El duende está mirando a los peces.
Tiene el poder de detener el tiempo y de leer algunas mentes.
Por eso no se mueven las agujas del reloj que cuelga en la pared.
Ella tampoco se mueve.
Ahora todo está quieto en la casa,
el duende, la tortuga, el reloj.
Todo salvo los peces, y cada uno tiene un nombre para ella.
El duende mira a los peces.
Lleva tanto tiempo observándolos que ya los comprende un poco,
sospecha sus motivaciones, imagina sus sueños.
Pero no anota nada, nada registra en un papel.

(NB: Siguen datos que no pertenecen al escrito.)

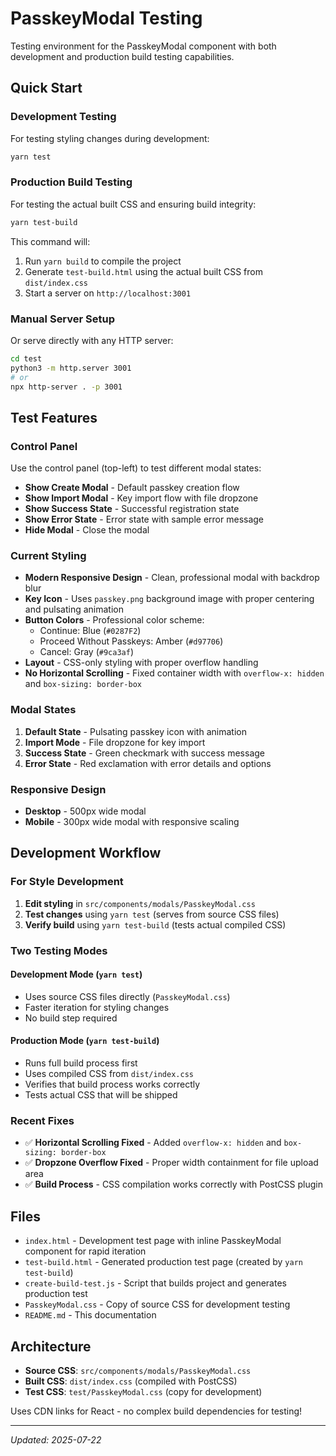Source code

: # PasskeyModal Testing

Testing environment for the PasskeyModal component with both development and production build testing capabilities.

## Quick Start

### Development Testing
For testing styling changes during development:

```bash
yarn test
```

### Production Build Testing
For testing the actual built CSS and ensuring build integrity:

```bash
yarn test-build
```

This command will:
1. Run `yarn build` to compile the project
2. Generate `test-build.html` using the actual built CSS from `dist/index.css`
3. Start a server on `http://localhost:3001`

### Manual Server Setup
Or serve directly with any HTTP server:

```bash
cd test
python3 -m http.server 3001
# or
npx http-server . -p 3001
```

## Test Features

### Control Panel
Use the control panel (top-left) to test different modal states:

- **Show Create Modal** - Default passkey creation flow
- **Show Import Modal** - Key import flow with file dropzone  
- **Show Success State** - Successful registration state
- **Show Error State** - Error state with sample error message
- **Hide Modal** - Close the modal

### Current Styling
- **Modern Responsive Design** - Clean, professional modal with backdrop blur
- **Key Icon** - Uses `passkey.png` background image with proper centering and pulsating animation
- **Button Colors** - Professional color scheme:
  - Continue: Blue (`#0287F2`)
  - Proceed Without Passkeys: Amber (`#d97706`)
  - Cancel: Gray (`#9ca3af`)
- **Layout** - CSS-only styling with proper overflow handling
- **No Horizontal Scrolling** - Fixed container width with `overflow-x: hidden` and `box-sizing: border-box`

### Modal States

1. **Default State** - Pulsating passkey icon with animation
2. **Import Mode** - File dropzone for key import  
3. **Success State** - Green checkmark with success message
4. **Error State** - Red exclamation with error details and options

### Responsive Design
- **Desktop** - 500px wide modal
- **Mobile** - 300px wide modal with responsive scaling

## Development Workflow

### For Style Development
1. **Edit styling** in `src/components/modals/PasskeyModal.css`
2. **Test changes** using `yarn test` (serves from source CSS files)
3. **Verify build** using `yarn test-build` (tests actual compiled CSS)

### Two Testing Modes

#### Development Mode (`yarn test`)
- Uses source CSS files directly (`PasskeyModal.css`)
- Faster iteration for styling changes
- No build step required

#### Production Mode (`yarn test-build`)
- Runs full build process first
- Uses compiled CSS from `dist/index.css`
- Verifies that build process works correctly
- Tests actual CSS that will be shipped

### Recent Fixes
- ✅ **Horizontal Scrolling Fixed** - Added `overflow-x: hidden` and `box-sizing: border-box`
- ✅ **Dropzone Overflow Fixed** - Proper width containment for file upload area
- ✅ **Build Process** - CSS compilation works correctly with PostCSS plugin

## Files

- `index.html` - Development test page with inline PasskeyModal component for rapid iteration
- `test-build.html` - Generated production test page (created by `yarn test-build`)
- `create-build-test.js` - Script that builds project and generates production test
- `PasskeyModal.css` - Copy of source CSS for development testing
- `README.md` - This documentation

## Architecture

- **Source CSS**: `src/components/modals/PasskeyModal.css`
- **Built CSS**: `dist/index.css` (compiled with PostCSS)
- **Test CSS**: `test/PasskeyModal.css` (copy for development)

Uses CDN links for React - no complex build dependencies for testing!

---
*Updated: 2025-07-22*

Sólo disfruta de este regalo que le dio la vida:
unos peces, dentro de un mundo, dentro de su propia casa.
Hace un rato, cuando todavía corría el tiempo,
fue a cambiar un filtro y se ha quedado mirando a los peces.
El duende sumergió su corazón en ese mundo de agua
y detuvo el tiempo, una vez más.
Cuando ella lo decida, dejará de observar el acuario.
El segundero del reloj de la pared retomará su marcha innegociable
y ella volverá a otro de sus mundos.
Éste es más grande, más frecuente,
y está lleno de hojas, de grandes montañas, de un patio,
de cada frío, de la imagen de otra casa.
Ella, el duende, sale de casa.
La tortuga comienza a recorrer el pasillo.
Los peces continúan persiguiendo sus sueños.
El reloj de la pared vuelve a marcar cada minuto.